Detection of in utero marijuana exposure by GC-MS, ultra-sensitive ELISA and LC-TOF-MS using umbilical cord tissue.

PMID 23843423


Smoking marijuana during pregnancy can cause health problems in the neonate. The detection of exposure can guide treatment to meet the short- and long-term medical and social needs. Umbilical cord tissue was analyzed for 11-nor-delta-9-carboxy-tetrahydrocannabinol (THC-COOH) by gas chromatography-mass spectrometry (GC-MS), and compared with ultra-sensitive enzyme-linked immunosorbent assay (ELISA) and liquid chromatography time-of-flight mass spectrometry (LC-TOF-MS). Fortified extracts of drug-free cord tissue were used to determine the sensitivity and specificity of the LC-TOF-MS and ELISA assays, and 16 de-identified patient specimens previously analyzed by GC-MS were tested for THC-COOH by both methods.
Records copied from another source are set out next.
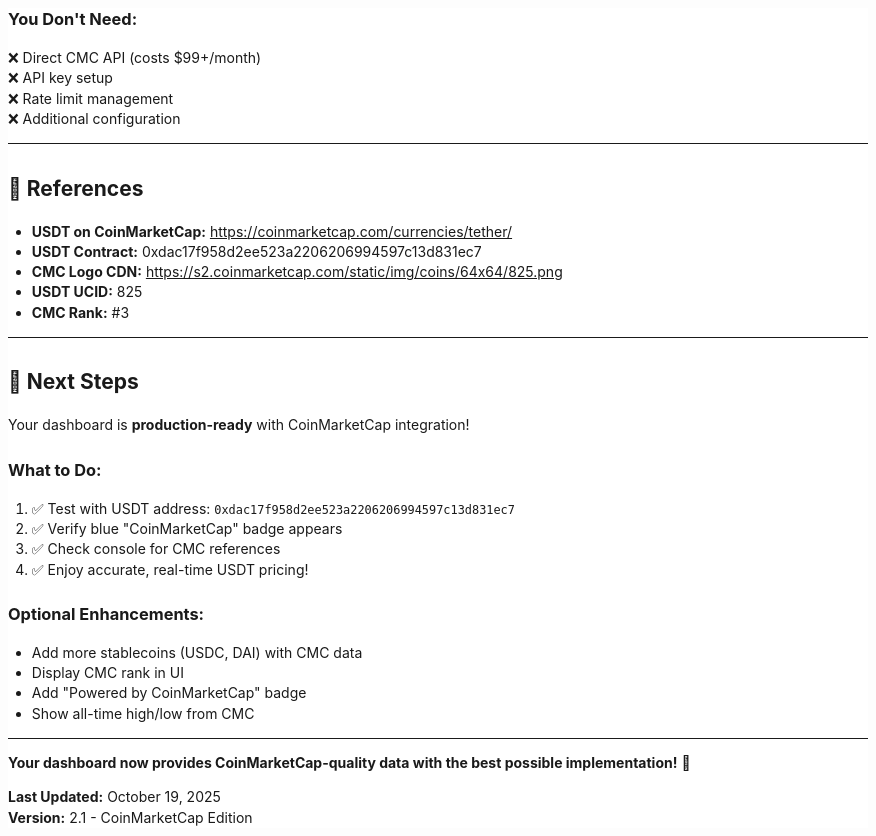 ### You Don't Need:
❌ Direct CMC API (costs $99+/month)  
❌ API key setup  
❌ Rate limit management  
❌ Additional configuration  

---

## 🔗 References

- **USDT on CoinMarketCap:** https://coinmarketcap.com/currencies/tether/
- **USDT Contract:** 0xdac17f958d2ee523a2206206994597c13d831ec7
- **CMC Logo CDN:** https://s2.coinmarketcap.com/static/img/coins/64x64/825.png
- **USDT UCID:** 825
- **CMC Rank:** #3

---

## 🚀 Next Steps

Your dashboard is **production-ready** with CoinMarketCap integration!

### What to Do:
1. ✅ Test with USDT address: `0xdac17f958d2ee523a2206206994597c13d831ec7`
2. ✅ Verify blue "CoinMarketCap" badge appears
3. ✅ Check console for CMC references
4. ✅ Enjoy accurate, real-time USDT pricing!

### Optional Enhancements:
- Add more stablecoins (USDC, DAI) with CMC data
- Display CMC rank in UI
- Add "Powered by CoinMarketCap" badge
- Show all-time high/low from CMC

---

**Your dashboard now provides CoinMarketCap-quality data with the best possible implementation!** 🎉

**Last Updated:** October 19, 2025  
**Version:** 2.1 - CoinMarketCap Edition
The cutoffs were 0.050 ng/g for the GC-MS assay, 0.1 ng/g for the ELISA assay and 1 ng/g for the LC-TOF-MS assay. Twelve specimens were negative by all three methods. Seven specimens were positive by GC-MS with concentrations from 0.066 to 6.095 ng/g. ELISA and LC-TOF-MS did not detect one specimen that was positive by GC-MS. LC-TOF-MS missed one specimen that was detected by GC-MS and ELISA. Five positive specimens were detected by all three methods. These results were consistent with the cutoff for each method. No false positives were detected by LC-TOF-MS or ELISA. Umbilical cord tissue is a viable specimen for the detection of in utero marijuana exposure. ELISA and GC-MS were more sensitive than LC-TOF-MS for the detection of THC-COOH in cord tissue, with the GC-MS method providing superior sensitivity.